D'autre part, la morale enfante la religion. L'homme veut qu'on lui obéisse autour de lui; il veut maintenir le bon ordre autour de lui. Rien de plus jusqu'à présent. Pour cela il a recours d'abord à la force, puis à la persuasion, puis à l'exemple, et ce sont peut-être trois stades, très longs, de l'humanité primitive. – La force ne suffit pas, elle s'épuise; elle rencontre des résistances dans les faiblesses coalisées qui sont des forces à leur tour; elle ne suffit pas.

La persuasion vient au secours. L'homme s'efforce de démontrer que ce qu'il commande est le bien général et que non seulement lui, mais tous en profitent. Cela ne laisse pas de réussir: mais cela s'épuise aussi, rencontre des résistances dans le sophisme ou l'ironie ou l'indifférence; la persuasion ne suffit pas.

L'homme s'avise que l'exemple est d'une grande force et même est la seule force morale un peu sérieuse. Il plie les autres à l'obéissance en obéissant lui-même, c'est-à-dire, ce qu'il veut qui soit fait il en fait une règle permanente à laquelle il obéit le premier. Cela a une très grande influence; mais ne suffit pas; d abord parce que la force de l'exemple est combattue par l'individualisme, par les passions personnelles; ensuite parce qu'aucun homme ou presque aucun ne peut donner un bon exemple permanent, indéfectible, auquel il soit lui-même absolument et éternellement fidèle. Ni la force, ni la persuasion, ni l'exemple ne suffisent.

Alors l'homme s'avise de chercher une autorité en dehors de lui. Ces règles qu'il a prescrites, il les donne comme venant de plus grand et de plus fort et de plus haut que lui. Il s'appuie d'une autorité supérieure. Il dit: «Ce que je commande, ce sont ces forces qui vous entourent et qui sont si redoutables, qui vous l'ordonnent et qui l'ordonnent à moi-même; car s'il n'en était pas ainsi, pourquoi obéirais-je moi-même à ce que je vous prescris? L'ordre du père de famille, du chef de tribu, c'est l'ordre du ciel.»

Et remarquez qu'en disant cela, il n'est pas fourbe. Ce n'est pas un mensonge diplomatique. Ce serait un mensonge diplomatique s'il n'avait, pour se faire obéir, employé que la force. Mais il a employé la persuasion et le bon exemple, c'est-à-dire qu'il est entré dans l'ordre des forces morales et c'est-à-dire des forces mystiques. Il a été éloquent et il a été consciencieux. Il s'est fait un instrument d'argumentation et il s'est fait une conscience. Dès que l'homme emploie autre chose que la force, il sent un Dieu en lui. Habitat Deus. Il sent en lui quelque chose qui ne se mesure pas, dont il ne connaît pas les limites, qui est spirituel et qu'il ne sent pas absolument à lui comme son poing ou son bras. Il se sent inspiré. Il croît l'être. Et ce Dieu qu'il invoque comme autorité appuyant sa parole et sa pensée, il y croit comme à l'inspirateur secret qui a dicté sa pensée et sa parole.

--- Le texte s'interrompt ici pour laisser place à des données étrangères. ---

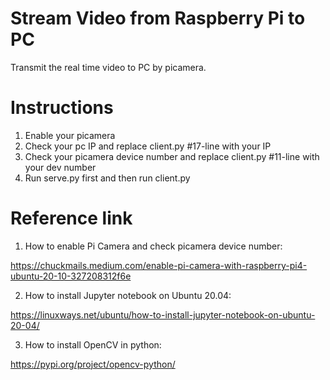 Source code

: # Stream Video from Raspberry Pi to PC
Transmit the real time video to PC by picamera. 

# Instructions
1. Enable your picamera
2. Check your pc IP and replace client.py #17-line with your IP
3. Check your picamera device number and replace client.py #11-line with your dev number
4. Run serve.py first and then run client.py

# Reference link
1. How to enable Pi Camera and check picamera device number:

https://chuckmails.medium.com/enable-pi-camera-with-raspberry-pi4-ubuntu-20-10-327208312f6e

2. How to install Jupyter notebook on Ubuntu 20.04:

https://linuxways.net/ubuntu/how-to-install-jupyter-notebook-on-ubuntu-20-04/

3. How to install OpenCV in python:

https://pypi.org/project/opencv-python/



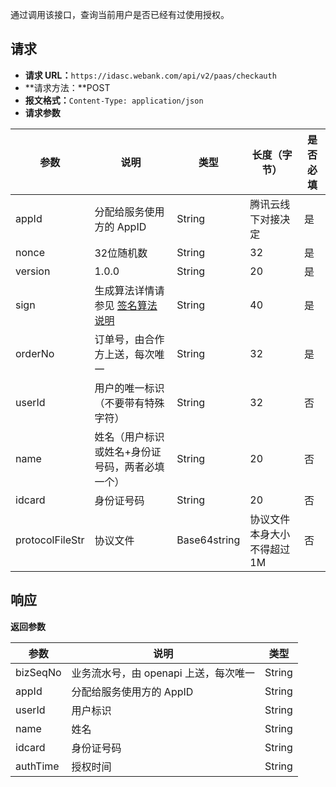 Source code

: 通过调用该接口，查询当前用户是否已经有过使用授权。
## 请求
- **请求 URL：**`https://idasc.webank.com/api/v2/paas/checkauth`
- **请求方法：**POST
- **报文格式：**`Content-Type: application/json`
- **请求参数**

|参数|	说明|	类型|	长度（字节）|	是否必填|
|-|-|-|-|-|
|appId|	分配给服务使用方的 AppID	|String	|腾讯云线下对接决定	|是|
|nonce|	32位随机数|	String|	32	|是|
|version|	1.0.0	|String	|20|	是|
|sign|	生成算法详情请参见 [签名算法说明](https://cloud.tencent.com/document/product/655/13817)|	String|	40|	是|
|orderNo|	订单号，由合作方上送，每次唯一|	String	|32	|是|
|userId	|用户的唯一标识（不要带有特殊字符）|	String	|32	|否|
|name	|姓名（用户标识或姓名+身份证号码，两者必填一个）|	String|	20|	否|
|idcard	|身份证号码	|String|	20|	否|
|protocolFileStr	|协议文件	|Base64string	|协议文件本身大小不得超过1M	|否|

## 响应
**返回参数**

|参数	|说明	|类型|
|-|-|-|
|bizSeqNo|	业务流水号，由 openapi 上送，每次唯一|	String|
|appId	|分配给服务使用方的 AppID|	String|
|userId	|用户标识|	String|
|name	|姓名|	String|
|idcard	|身份证号码	|String|
|authTime|	授权时间	|String|

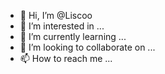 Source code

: - 👋 Hi, I’m @Liscoo
- 👀 I’m interested in ...
- 🌱 I’m currently learning ...
- 💞️ I’m looking to collaborate on ...
- 📫 How to reach me ...

<!---
Liscoo/Liscoo is a ✨ special ✨ repository because its `README.md` (this file) appears on your GitHub profile.
You can click the Preview link to take a look at your changes.
--->
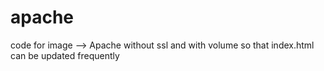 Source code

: # apache
code for image --> Apache without ssl and with volume so that index.html can be updated frequently
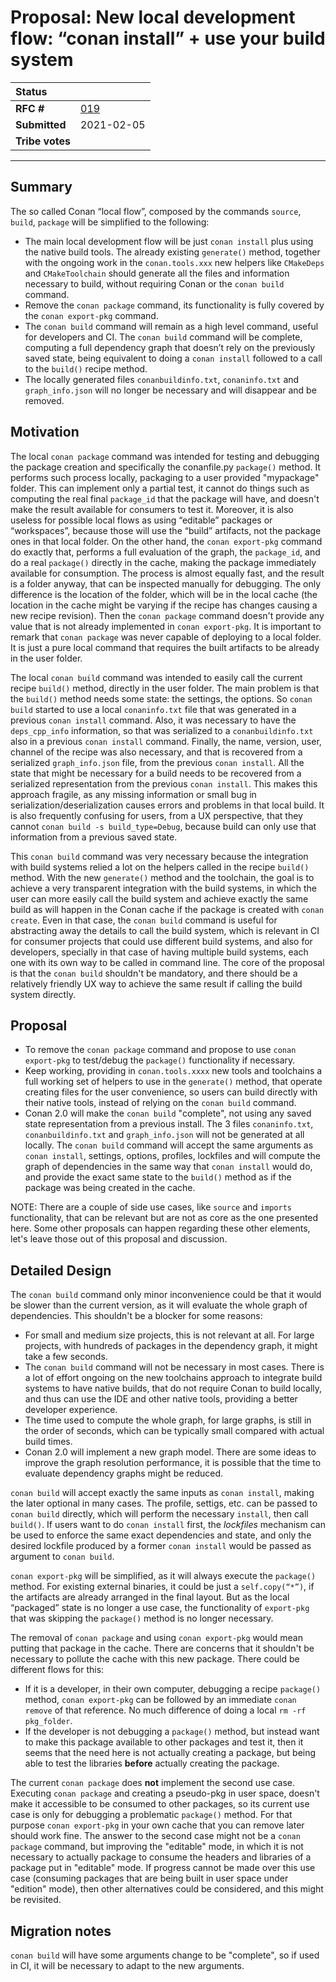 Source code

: # Proposal: New local development flow: “conan install” + use your build system

| **Status**        |                                                   |
|:------------------|:--------------------------------------------------|
| **RFC #**         | [019](https://github.com/conan-io/tribe/pull/19)  |
| **Submitted**     | 2021-02-05                                        |
| **Tribe votes**   |                                                   |

---

## Summary

The so called Conan “local flow”, composed by the commands ``source``, ``build``, ``package`` will be simplified to the following:

- The main local development flow will be just ``conan install`` plus using the native build tools. The already existing ``generate()`` method, together with the ongoing work in the ``conan.tools.xxx`` new helpers like ``CMakeDeps`` and ``CMakeToolchain`` should generate all the files and information necessary to build, without requiring Conan or the ``conan build`` command.
- Remove the ``conan package`` command, its functionality is fully covered by the ``conan export-pkg`` command.
- The ``conan build`` command will remain as a high level command, useful for developers and CI. The ``conan build`` command will be complete, computing a full dependency graph that doesn’t rely on the previously saved state, being equivalent to doing a ``conan install`` followed to a call to the ``build()`` recipe method.
- The locally generated files ``conanbuildinfo.txt``, ``conaninfo.txt`` and ``graph_info.json`` will no longer be necessary and will disappear and be removed.


## Motivation

The local ``conan package`` command was intended for testing and debugging the package creation and specifically the conanfile.py ``package()`` method.
It performs such process locally, packaging to a user provided "mypackage" folder. This can implement only a partial test, it cannot do things such as computing the real final ``package_id`` that the package will have, and doesn't make the result available for consumers to test it. Moreover, it is also useless for possible local flows as using “editable” packages or “workspaces”, because those will use the “build” artifacts, not the package ones in that local folder.
On the other hand, the ``conan export-pkg`` command do exactly that, performs a full evaluation of the graph, the ``package_id``, and do a real ``package()`` directly in the cache, making the package immediately available for consumption. The process is almost equally fast, and the result is a folder anyway, that can be inspected manually for debugging. The only difference is the location of the folder, which will be in the local cache (the location in the cache might be varying if the recipe has changes causing a new recipe revision). Then the ``conan package`` command doesn't provide any value that is not already implemented in ``conan export-pkg``. It is important to remark that ``conan package`` was never capable of deploying to a local folder. It is just a pure local command that requires the built artifacts to be already in the user folder.

The local ``conan build`` command was intended to easily call the current recipe ``build()`` method, directly in the user folder. The main problem is that the ``build()`` method needs some state: the settings, the options. So ``conan build`` started to use a local ``conaninfo.txt`` file that was generated in a previous ``conan install`` command. Also, it was necessary to have the ``deps_cpp_info`` information, so that was serialized to a ``conanbuildinfo.txt`` also in a previous ``conan install`` command. Finally, the name, version, user, channel of the recipe was also necessary, and that is recovered from a serialized ``graph_info.json`` file, from the previous ``conan install``. All the state that might be necessary for a build needs to be recovered from a serialized representation from the previous ``conan install``. This makes this approach fragile, as any missing information or small bug in serialization/deserialization causes errors and problems in that local build. It is also frequently confusing for users, from a UX perspective, that they cannot ``conan build -s build_type=Debug``, because build can only use that information from a previous saved state.

This ``conan build`` command was very necessary because the integration with build systems relied a lot on the helpers called in the recipe ``build()`` method. With the new ``generate()`` method and the toolchain, the goal is to achieve a very transparent integration with the build systems, in which the user can more easily call the build system and achieve exactly the same build as will happen in the Conan cache if the package is created with ``conan create``. Even in that case, the ``conan build`` command is useful for abstracting away the details to call the build system, which is relevant in CI for consumer projects that could use different build systems, and also for developers, specially in that case of having multiple build systems, each one with its own way to be called in command line. The core of the proposal is that the ``conan build`` shouldn't be mandatory, and there should be a relatively friendly UX way to achieve the same result if calling the build system directly.


## Proposal

- To remove the ``conan package`` command and propose to use ``conan export-pkg`` to test/debug the ``package()`` functionality if necessary.
- Keep working, providing in ``conan.tools.xxxx`` new tools and toolchains a full working set of helpers to use in the ``generate()`` method, that operate creating files for the user convenience, so users can build directly with their native tools, instead of relying on the ``conan build`` command.
- Conan 2.0 will make the ``conan build`` "complete", not using any saved state representation from a previous install. The 3 files ``conaninfo.txt``, ``conanbuildinfo.txt`` and ``graph_info.json`` will not be generated at all locally. The ``conan build`` command will accept the same arguments as ``conan install``, settings, options, profiles, lockfiles and will compute the graph of dependencies in the same way that ``conan install`` would do, and provide the exact same state to the ``build()`` method as if the package was being created in the cache.

NOTE: There are a couple of side use cases, like ``source`` and ``imports`` functionality, that can be relevant but are not as core as the one presented here. Some other proposals can happen regarding these other elements, let's leave those out of this proposal and discussion.


## Detailed Design

The ``conan build`` command only minor inconvenience could be that it would be slower than the current version, as it will evaluate the whole graph of dependencies. This shouldn't be a blocker for some reasons:

- For small and medium size projects, this is not relevant at all. For large projects, with hundreds of packages in the dependency graph, it might take a few seconds.
- The ``conan build`` command will not be necessary in most cases. There is a lot of effort ongoing on the new toolchains approach to integrate build systems to have native builds, that do not require Conan to build locally, and thus can use the IDE and other native tools, providing a better developer experience.
- The time used to compute the whole graph, for large graphs, is still in the order of seconds, which can be typically small compared with actual build times.
- Conan 2.0 will implement a new graph model. There are some ideas to improve the graph resolution performance, it is possible that the time to evaluate dependency graphs might be reduced.

``conan build`` will accept exactly the same inputs as ``conan install``, making the later optional in many cases. The profile, settigs, etc. can be passed to ``conan build`` directly, which will perform the necessary ``install``, then call ``build()``. If users want to do ``conan install`` first, the *lockfiles* mechanism can be used to enforce the same exact dependencies and state, and only the desired lockfile produced by a former ``conan install`` would be passed as argument to ``conan build``.

``conan export-pkg`` will be simplified, as it will always execute the ``package()`` method. For existing external binaries, it could be just a ``self.copy(“*”)``, if the artifacts are already arranged in the final layout. But as the local “packaged” state is no longer a use case, the functionality of ``export-pkg`` that was skipping the ``package()`` method is no longer necessary.

The removal of ``conan package`` and using ``conan export-pkg`` would mean putting that package in the cache. There are concerns that it shouldn't be necessary to pollute the cache with this new package. There could be different flows for this:
- If it is a developer, in their own computer, debugging a recipe ``package()`` method, ``conan export-pkg`` can be followed by an immediate ``conan remove`` of that reference. No much difference of doing a local ``rm -rf pkg_folder``.
- If the developer is not debugging a ``package()`` method, but instead want to make this package available to other packages and test it, then it seems that the need here is not actually creating a package, but being able to test the libraries **before** actually creating the package.

The current ``conan package`` does **not** implement the second use case. Executing ``conan package`` and creating a pseudo-pkg in user space, doesn't make it accessible to be consumed to other packages, so its current use case is only for debugging a problematic ``package()`` method. For that purpose ``conan export-pkg`` in your own cache that you can remove later should work fine. The answer to the second case might not be a ``conan package`` command, but improving the "editable" mode, in which it is not necessary to actually package to consume the headers and libraries of a package put in "editable" mode. If progress cannot be made over this use case (consuming packages that are being built in user space under "edition" mode), then other alternatives could be considered, and this might be revisited.

## Migration notes

``conan build`` will have some arguments change to be "complete", so if used in CI, it will be necessary to adapt to the new arguments.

La religion est née. Elle est née de la morale. Elle est née de la nécessité de l'ordre ici-bas. Cet ordre, pour se faire respecter, a pris toutes les armes: il a pris la force, il a pris la persuasion, il a pris le bon exemple. Dès qu'il a pris le bon exemple pour arme, il est devenu conscience. Dès qu'il est devenu conscience, Dieu est né, car la conscience s'appuie sur Dieu comme sur son autorité et le suppose comme son auteur, et la divinité est pour elle comme une conscience universelle. La morale enfante la religion.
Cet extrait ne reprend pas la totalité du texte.